Le contrat du court-métrage est d’essayer de nous faire oublier sa durée en offrant une œuvre qui se complète elle-même. Il est impossible de visionner Asmodeus et d’obtenir le précuit habituel qu’on livre trop souvent. Il s’agit au contraire d’un exercice à décortiquer, pour notre bon plaisir, et le discours ne se ferme pas à la tombée du rideau.
Asmodeus, ou Asmodée, est un prince des ténèbres que l’on associe à la luxure, et dont la représentation peut faire écho au monde entrevu dans le film, de même que le sceau qu’on nous révélait déjà sur l’affiche. Ce personnage masculin tente donc de percevoir la jouissance physique, sans toutefois ne jamais l’obtenir, alors que ces dames semblent au contraire exploser de bonheur.

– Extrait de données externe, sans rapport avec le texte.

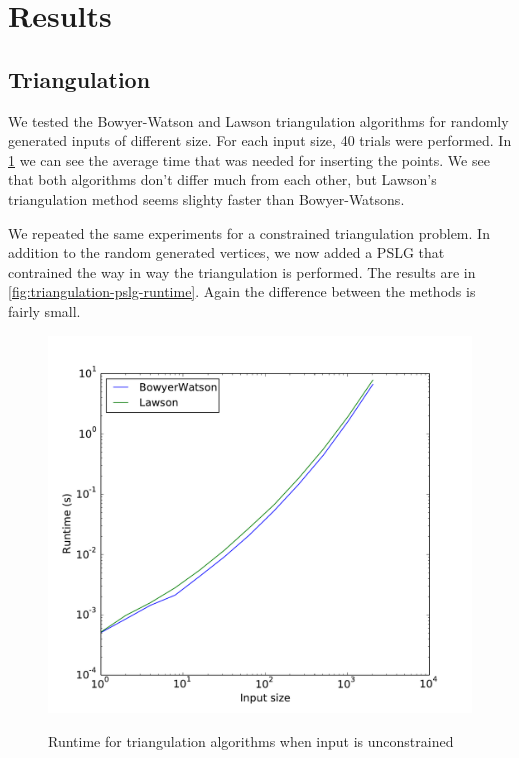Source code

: \section{Results}
\label{sec:results}

\subsection{Triangulation}
\label{sub:triangulation}

We tested the Bowyer-Watson and Lawson triangulation algorithms for randomly generated inputs of different size.
For each input size, 40 trials were performed.
In \ref{fig:triangulation-runtime} we can see the average time that was needed for inserting the points.
We see that both algorithms don't differ much from each other, but Lawson's triangulation method seems slighty faster than Bowyer-Watsons.

We repeated the same experiments for a constrained triangulation problem.
In addition to the random generated vertices, we now added a PSLG that contrained the way in way the triangulation is performed.
The results are in \ref{fig:triangulation-pslg-runtime}.
Again the difference between the methods is fairly small.

\begin{figure}
    \includegraphics[width=\columnwidth]{../images/runtime.pdf}
    \label{fig:triangulation-runtime}
    \caption{Runtime for triangulation algorithms when input is unconstrained}
\end{figure}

Ce court-métrage est pour le moins transgressif. Le simple fait que le cinéaste se mette lui-même en scène dans des scènes sexuellement explicites pourrait causer un malaise, mais ne laissez pas cette surprise gâcher le voyage. Il y a un réel travail technique derrière Asmodeus. On nous bombarde de références et de liens avec les arts et le cinéma.
Pourtant, cette infraction de nos habitudes s’effectue aussi dans la construction visuelle. Tourné dans un splendide noir et blanc en Super 8 par le directeur photo Luc Desjardins, l’emballage granuleux pourrait toutefois en déconcerter certains. Par ailleurs, le montage offre un collage d’images délicieusement désorientant, ou l’alternance de jouissance et de monstruosité font un drôle de mélange. L’équipe de AntonFX Studio donne naissance à des effets extrêmement efficaces, et la musique créée par le groupe de Falardeau, The SerVant, forme une sorte d’adéquation avec le reste.
Difficile de ne pas faire un rapprochement entre ce film et les premières tournées de manivelles du grand David Lynch, à l’époque où il faisait du short film. Cela dit, l’influence du cinéaste expérimental Stan Brakhage (Dog Star Man, Stellar) se ressent énormément, de même que celle de Kenneth Anger (Fireworks), dont plusieurs ne se rappellent uniquement que de son ouvrage Hollywood Babylon, dans lequel il racontait les commérages qu’il avait entendu sur des stars célèbres.
Asmodeus est pour adultes avertis, mais nous offre un voyage comme on en voit peu dans le paysage du cinéma québécois.